## To do
Among the records, find the lines that hold the string "learning" and return them.

## Working data

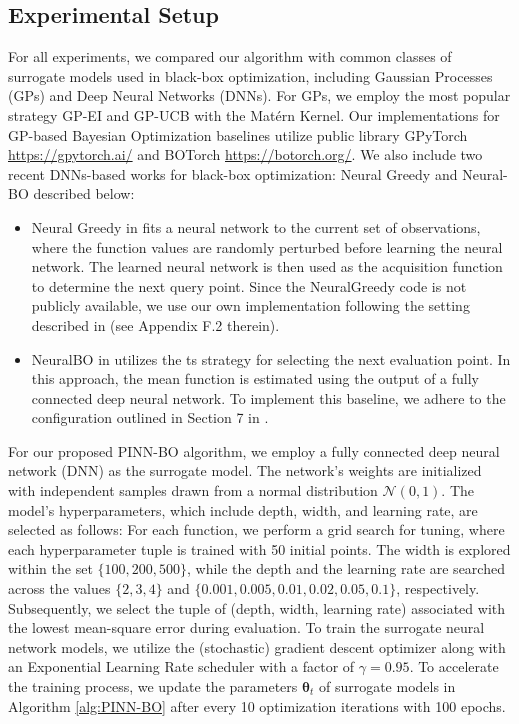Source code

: \subsection{Experimental Setup}
\label{section:pinn-bo_baselines}
For all experiments, we compared our algorithm with common classes of surrogate models used in black-box optimization, including Gaussian Processes (GPs) and Deep Neural Networks (DNNs). For GPs, we employ the most popular strategy GP-EI \citep{mockus1978application} and GP-UCB \citep{srinivas2009gaussian} with the Mat\'ern Kernel. Our implementations for GP-based Bayesian Optimization baselines utilize public library GPyTorch  \url{https://gpytorch.ai/} and BOTorch \url{https://botorch.org/}. We also include two recent DNNs-based works for black-box optimization: Neural Greedy \citep{pariagreedy} and Neural-BO \citep{phan2023neuralbo} described below:
\begin{itemize}
    \item Neural Greedy in \citet{pariagreedy} fits a neural network to the current set of observations, where the function values are randomly perturbed before learning the neural network. The learned neural network is then used as the acquisition function to determine the next query point. Since the NeuralGreedy code is not publicly available, we use our own implementation following the setting described in     \citet{pariagreedy} (see Appendix F.2 therein).
    \item NeuralBO in \citet{phan2023neuralbo} utilizes the \acl{ts} strategy for selecting the next evaluation point. In this approach, the mean function is estimated using the output of a fully connected deep neural network. To implement this baseline, we adhere to the configuration outlined in Section 7 in \citet{phan2023neuralbo}.
\end{itemize}
For our proposed PINN-BO algorithm, we employ a fully connected deep neural network (DNN) as the surrogate model. The network's weights are initialized with independent samples drawn from a normal distribution $\mathcal{N} (0, 1)$. The model's hyperparameters, which include depth, width, and learning rate, are selected as follows: For each function, we perform a grid search for tuning, where each hyperparameter tuple is trained with 50 initial points. The width is explored within the set $\{100,200,500\}$, while the depth and the learning rate are searched across the values $\{2,3,4\}$ and $\{0.001, 0.005, 0.01, 0.02, 0.05, 0.1\}$, respectively.  Subsequently, we select the tuple of (depth, width, learning rate) associated with the lowest mean-square error during evaluation. To train the surrogate neural network models, we utilize the (stochastic) gradient descent optimizer along with an Exponential Learning Rate scheduler with a factor of $\gamma=0.95$. To accelerate the training process, we update the parameters $\boldsymbol{\theta}_t$ of surrogate models in Algorithm \ref{alg:PINN-BO} after every 10 optimization iterations with 100 epochs.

## Result
    \item Neural Greedy in \citet{pariagreedy} fits a neural network to the current set of observations, where the function values are randomly perturbed before learning the neural network. The learned neural network is then used as the acquisition function to determine the next query point. Since the NeuralGreedy code is not publicly available, we use our own implementation following the setting described in     \citet{pariagreedy} (see Appendix F.2 therein).
For our proposed PINN-BO algorithm, we employ a fully connected deep neural network (DNN) as the surrogate model. The network's weights are initialized with independent samples drawn from a normal distribution $\mathcal{N} (0, 1)$. The model's hyperparameters, which include depth, width, and learning rate, are selected as follows: For each function, we perform a grid search for tuning, where each hyperparameter tuple is trained with 50 initial points. The width is explored within the set $\{100,200,500\}$, while the depth and the learning rate are searched across the values $\{2,3,4\}$ and $\{0.001, 0.005, 0.01, 0.02, 0.05, 0.1\}$, respectively.  Subsequently, we select the tuple of (depth, width, learning rate) associated with the lowest mean-square error during evaluation. To train the surrogate neural network models, we utilize the (stochastic) gradient descent optimizer along with an Exponential Learning Rate scheduler with a factor of $\gamma=0.95$. To accelerate the training process, we update the parameters $\boldsymbol{\theta}_t$ of surrogate models in Algorithm \ref{alg:PINN-BO} after every 10 optimization iterations with 100 epochs.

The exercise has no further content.